Mir ist übrigens aufgefallen, dass auch die hiesige Geschichte eine Geschichte von Männern und ihrer Taten ist. Wir hätten doch mehr danach fragen sollen, was denn mit den Frauen war, als deren Männer so heroisch unterwegs waren, sich gegen und für etwas in den Kampf begaben und auf Schlachtfeldern ihr Ende fanden. Oder ähnlich wie Bertolt Brecht, der seine „Fragen eines lesenden Arbeiters“ formuliert:
"Wer baute das siebentorige Theben?
In den Büchern stehen die Namen von Königen.
Haben die Könige die Felsbrocken herbeigeschleppt?
Und das mehrmals zerstörte Babylon
Wer baute es so viele Male auf?
In welchen Häusern des goldstrahlenden Limas wohnten die Bauleute?

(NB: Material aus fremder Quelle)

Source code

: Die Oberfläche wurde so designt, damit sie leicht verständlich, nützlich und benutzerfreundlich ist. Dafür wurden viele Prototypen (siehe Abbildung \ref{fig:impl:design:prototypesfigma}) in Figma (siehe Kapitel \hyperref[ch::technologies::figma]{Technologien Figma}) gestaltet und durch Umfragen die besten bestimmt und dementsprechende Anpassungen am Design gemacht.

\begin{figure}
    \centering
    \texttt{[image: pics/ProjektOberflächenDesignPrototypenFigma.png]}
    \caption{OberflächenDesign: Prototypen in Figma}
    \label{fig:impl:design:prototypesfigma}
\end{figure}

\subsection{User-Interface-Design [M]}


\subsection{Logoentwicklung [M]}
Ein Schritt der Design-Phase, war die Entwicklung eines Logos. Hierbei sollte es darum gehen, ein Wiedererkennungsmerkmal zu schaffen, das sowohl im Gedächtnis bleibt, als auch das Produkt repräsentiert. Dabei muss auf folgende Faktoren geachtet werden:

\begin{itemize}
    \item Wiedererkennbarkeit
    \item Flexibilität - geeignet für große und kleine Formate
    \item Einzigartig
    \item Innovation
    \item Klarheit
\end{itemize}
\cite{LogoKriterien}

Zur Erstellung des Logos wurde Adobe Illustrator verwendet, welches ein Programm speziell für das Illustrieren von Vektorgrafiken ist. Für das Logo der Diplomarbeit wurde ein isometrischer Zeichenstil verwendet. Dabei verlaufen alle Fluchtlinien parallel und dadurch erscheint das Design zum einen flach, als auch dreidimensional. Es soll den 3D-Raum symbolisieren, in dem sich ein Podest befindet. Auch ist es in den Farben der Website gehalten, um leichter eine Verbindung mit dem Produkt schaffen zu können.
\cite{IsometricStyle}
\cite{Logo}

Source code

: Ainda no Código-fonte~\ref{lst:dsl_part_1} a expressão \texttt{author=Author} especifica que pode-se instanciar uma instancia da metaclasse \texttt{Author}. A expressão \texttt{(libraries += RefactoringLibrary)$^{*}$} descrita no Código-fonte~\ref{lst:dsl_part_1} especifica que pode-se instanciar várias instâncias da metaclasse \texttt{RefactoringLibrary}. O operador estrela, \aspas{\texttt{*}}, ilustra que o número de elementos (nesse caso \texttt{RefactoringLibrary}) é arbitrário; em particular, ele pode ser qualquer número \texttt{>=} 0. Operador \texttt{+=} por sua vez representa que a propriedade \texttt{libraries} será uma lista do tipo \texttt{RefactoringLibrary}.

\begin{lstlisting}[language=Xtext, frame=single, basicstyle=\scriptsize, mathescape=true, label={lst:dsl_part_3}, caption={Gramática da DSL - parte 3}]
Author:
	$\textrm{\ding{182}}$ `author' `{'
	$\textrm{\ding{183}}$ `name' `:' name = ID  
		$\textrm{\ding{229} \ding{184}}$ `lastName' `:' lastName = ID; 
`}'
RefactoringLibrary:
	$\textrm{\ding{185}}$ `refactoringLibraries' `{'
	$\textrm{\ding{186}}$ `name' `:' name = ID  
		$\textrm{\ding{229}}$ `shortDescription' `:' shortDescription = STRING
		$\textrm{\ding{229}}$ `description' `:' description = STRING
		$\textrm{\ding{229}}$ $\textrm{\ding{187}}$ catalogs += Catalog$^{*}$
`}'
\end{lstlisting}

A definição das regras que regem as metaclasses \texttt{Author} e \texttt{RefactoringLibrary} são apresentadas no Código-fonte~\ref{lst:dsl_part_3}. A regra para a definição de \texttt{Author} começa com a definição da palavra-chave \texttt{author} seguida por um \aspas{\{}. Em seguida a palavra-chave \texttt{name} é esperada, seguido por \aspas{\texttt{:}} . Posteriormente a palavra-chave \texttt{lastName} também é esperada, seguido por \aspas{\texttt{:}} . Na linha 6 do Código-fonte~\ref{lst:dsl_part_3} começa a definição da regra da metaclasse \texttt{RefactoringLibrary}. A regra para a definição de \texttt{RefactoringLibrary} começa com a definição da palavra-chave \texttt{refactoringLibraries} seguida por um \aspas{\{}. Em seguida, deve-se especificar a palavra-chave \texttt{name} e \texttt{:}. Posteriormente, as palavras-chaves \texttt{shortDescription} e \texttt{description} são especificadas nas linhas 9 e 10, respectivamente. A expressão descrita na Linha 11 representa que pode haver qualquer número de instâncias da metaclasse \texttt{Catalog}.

Wohin gingen an dem Abend, wo die Chinesische Mauer fertig war die Maurer?
Das große Rom ist voll von Triumphbögen. Wer errichtete sie?"
Tja, verpasste Gelegenheiten, wir können dann in Plovdiv während der dortigen Stadtführung das Fragen üben.
Für Kerstin und mich ist es mittlerweile auffällig, dass wir uns immer dann auf den Weg machen, wenn die Hitze des Tages am größten ist. Wie auch jetzt wieder. Jedes Mal, wenn wir aus dem Schatten der Bäume traten, konnten wir feststellen, was Hitze bedeutet. Allerdings eine Hitze der gnädigen Art. Vanja hatte uns erzählt im Sommer könne es hier auch 42° heiß werden. Da sind wir doch eher einer Wärme statt einer Hitze ausgesetzt.
Der Tag ist noch nicht zu Ende und doch sind wir müde. Es muss eine Alterserscheinung sein, die sich da zeigt. Da wir aber wissen, dass nichts schlimmer ist als eine Stadterkundung in müdem Zustand, gehen wir erst zurück ins Hotel, um uns auszuruhen und fit zu machen für einen zweiten An- und Abstieg durch die Stadt und ihre Gassen.
Anzuraten ist, eine Stadtbesichtigung morgens früh, vielleicht kurz nach Sonnenaufgang zu machen. Abzuraten ist, diese zwischen 15:00 und 18:00 bei ca. 28° Celsius durchzuführen in einer Stadt, die keine Fußgängerzonen kennt und nur das Hoch, Runter und Treppe. Es ist nicht nur laut in den Straßen, die Luft dort ist auch von Abgasen geschwängert. Wenn dann noch für Abends ein Gewitter angesagt ist, dann sollte man eigentlich an einem kühlen Platz bleiben und sich nicht bewegen.
Wir haben uns nicht daran gehalten und sind durch die Straßen gelaufen, haben die Schaufenster begutachtet und einen DM-Markt besucht. Der war kühl. Die Produkte dort sahen auch nicht anders aus als bei uns. Bis auf die Beschreibungen, die auf bulgarisch oder in Englisch zu lesen waren. Kerstin übte sich im Entziffern der kyrillischen Buchstaben. Nicht nur im DM, sondern auch überall dort, wo Schilder und Informationstafeln zu sehen waren. Davon gab es einige und so zog sich unser Schaufensterbummel hin.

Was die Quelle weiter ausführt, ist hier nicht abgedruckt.